We have not previously addressed this question, but other circuits have held consistently that the attorney-client privilege does not apply to communications of the date that a defendant is required to appear in court or to serve a sentence. These courts reason that a lawyer’s communication to a client of the terms of a public court order is simply not confidential advice. See United States v. Gray, 876 F.2d 1411, 1415 (9th Cir.1989) (agreeing that lawyer could testify that he informed client of sentencing date); United States v. Innella, 821 F.2d 1566, 1567 (11th Cir.1987) (lawyer’s notice to client of surrender date was not privileged); United States v. Bourassa, 411 F.2d 69, 74 (10th Cir.1969) (same); United States v. Hall, 346 F.2d 875, 882 (2d Cir.1965) (same); see also Antoine v. Atlas Turner, Inc., 66 F.3d 105, 110 (6th Cir.1995) (applying same rule to lawyer’s communications to client about court dates and mailings of applications for default judgment in civil case).

We agree with the reasoning of our colleagues in these circuits and conclude that admitting the portion of Anderson’s letter and his testimony authenticating it did not invade the attorney-client privilege. Anderson merely forwarded from the-court to his. client the public information in a court order. The fact that Anderson was Bey’s lawyer did not transform the transmission of this information into confidential legal advice.
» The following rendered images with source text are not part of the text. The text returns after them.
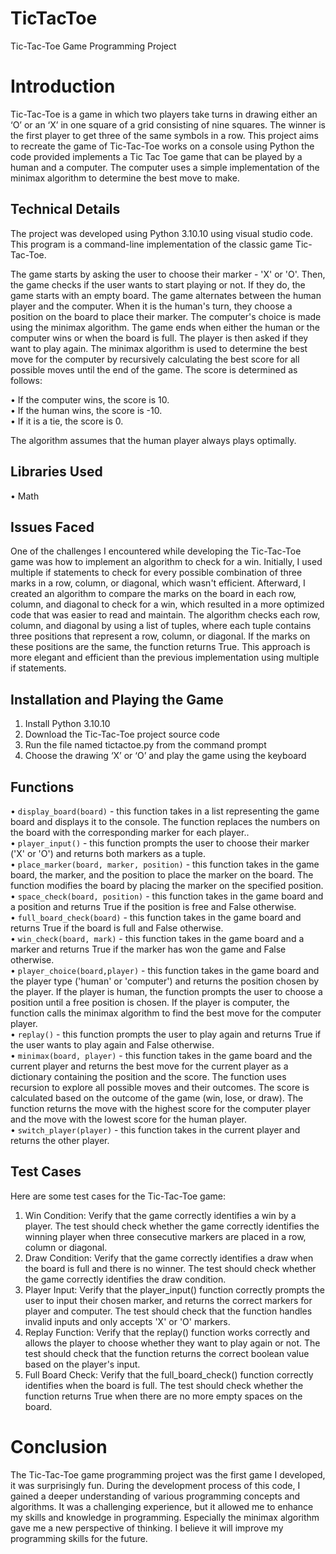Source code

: # TicTacToe
Tic-Tac-Toe Game Programming Project

# Introduction
Tic-Tac-Toe is a game in which two players take turns in drawing either an ‘O’ or an ‘X’ in one square of a grid consisting of nine squares. The winner is the first player to get three of the same symbols in a row. This project aims to recreate the game of Tic-Tac-Toe works on a console using Python the code provided implements a Tic Tac Toe game that can be played by a human and a computer. The computer uses a simple implementation of the minimax algorithm to determine the best move to make.

## Technical Details
The project was developed using Python 3.10.10 using visual studio code. This program is a command-line implementation of the classic game Tic-Tac-Toe.

The game starts by asking the user to choose their marker - 'X' or 'O'. Then, the game checks if the user wants to start playing or not. If they do, the game starts with an empty board. The game alternates between the human player and the computer. When it is the human's turn, they choose a position on the board to place their marker. The computer's choice is made using the minimax algorithm. The game ends when either the human or the computer wins or when the board is full. The player is then asked if they want to play again. The minimax algorithm is used to determine the best move for the computer by recursively calculating the best score for all possible moves until the end of the game. The score is determined as follows:

• If the computer wins, the score is 10.<br />
• If the human wins, the score is -10.<br />
• If it is a tie, the score is 0.<br />

The algorithm assumes that the human player always plays optimally.

## Libraries Used 
• Math

## Issues Faced
One of the challenges I encountered while developing the Tic-Tac-Toe game was how to implement an algorithm to check for a win. Initially, I used multiple if statements to check for every possible combination of three marks in a row, column, or diagonal, which wasn't efficient. Afterward, I created an algorithm to compare the marks on the board in each row, column, and diagonal to check for a win, which resulted in a more optimized code that was easier to read and maintain. The algorithm checks each row, column, and diagonal by using a list of tuples, where each tuple contains three positions that represent a row, column, or diagonal. If the marks on these positions are the same, the function returns True. This approach is more elegant and efficient than the previous implementation using multiple if statements.
## Installation and Playing the Game
1.	Install Python 3.10.10
2.	Download the Tic-Tac-Toe project source code
3.	Run the file named tictactoe.py from the command prompt
4.	Choose the drawing ‘X’ or ‘O’ and play the game using the keyboard 

## Functions
• `display_board(board)` - this function takes in a list representing the game board and displays it to the console. The function replaces the numbers on the board with the corresponding marker for each player.. <br />
•	`player_input()` - this function prompts the user to choose their marker ('X' or 'O') and returns both markers as a tuple.<br />
•	`place_marker(board, marker, position)` - this function takes in the game board, the marker, and the position to place the marker on the board. The function modifies the board by placing the marker on the specified position.<br />
•	`space_check(board, position)` - this function takes in the game board and a position and returns True if the position is free and False otherwise.<br />
•	`full_board_check(board)` - this function takes in the game board and returns True if the board is full and False otherwise.<br />
•	`win_check(board, mark)` - this function takes in the game board and a marker and returns True if the marker has won the game and False otherwise.<br />
•	`player_choice(board,player)` - this function takes in the game board and the player type ('human' or 'computer') and returns the position chosen by the player. If the player is human, the function prompts the user to choose a position until a free position is chosen. If the player is computer, the function calls the minimax algorithm to find the best move for the computer player.<br />
•	`replay()` - this function prompts the user to play again and returns True if the user wants to play again and False otherwise.<br />
• `minimax(board, player)` - this function takes in the game board and the current player and returns the best move for the current player as a dictionary containing the position and the score. The function uses recursion to explore all possible moves and their outcomes. The score is calculated based on the outcome of the game (win, lose, or draw). The function returns the move with the highest score for the computer player and the move with the lowest score for the human player.<br />
• `switch_player(player)` - this function takes in the current player and returns the other player.
## Test Cases
Here are some test cases for the Tic-Tac-Toe game:
1.	Win Condition: Verify that the game correctly identifies a win by a player. The test should check whether the game correctly identifies the winning player when three consecutive markers are placed in a row, column or diagonal.
2.	Draw Condition: Verify that the game correctly identifies a draw when the board is full and there is no winner. The test should check whether the game correctly identifies the draw condition.
3.	Player Input: Verify that the player_input() function correctly prompts the user to input their chosen marker, and returns the correct markers for player and computer. The test should check that the function handles invalid inputs and only accepts 'X' or 'O' markers.
4.	Replay Function: Verify that the replay() function works correctly and allows the player to choose whether they want to play again or not. The test should check that the function returns the correct boolean value based on the player's input.
5.	Full Board Check: Verify that the full_board_check() function correctly identifies when the board is full. The test should check whether the function returns True when there are no more empty spaces on the board.


# Conclusion
The Tic-Tac-Toe game programming project was the first game I developed, it was surprisingly fun. During the development process of this code, I gained a deeper understanding of various programming concepts and algorithms. It was a challenging experience, but it allowed me to enhance my skills and knowledge in programming.
Especially the minimax algorithm gave me a new perspective of thinking. I believe it will improve my programming skills for the future.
Bey contends, though, that the second sentence of the letter did more than just transmit an order. It admonished her that she was “now supposed to report” to prison or the Marshals office on December 8, so she contends it gave her legal advice about the order’s meaning. See United States v. Bauer, 132 F.3d 504, 508 (9th Cir.1997) (holding that a lawyer’s advice to his client about the legal requirements for truthful disclosures in bankruptcy proceedings was privileged). The argument attributes too much depth to the letter. The order itself directed Bey to “surrender” to prison, and the letter just repeated that direction by reciting that she was “supposed to report.” That is not confidential legal advice.

The government also argues that additional evidence of Bey’s knowledge that she was a fugitive was so strong that erroneous admission of the lawyer’s letter would have been harmless. The harmless error argument is strong, but we do not reach it because there was no error.

AFFIRMED.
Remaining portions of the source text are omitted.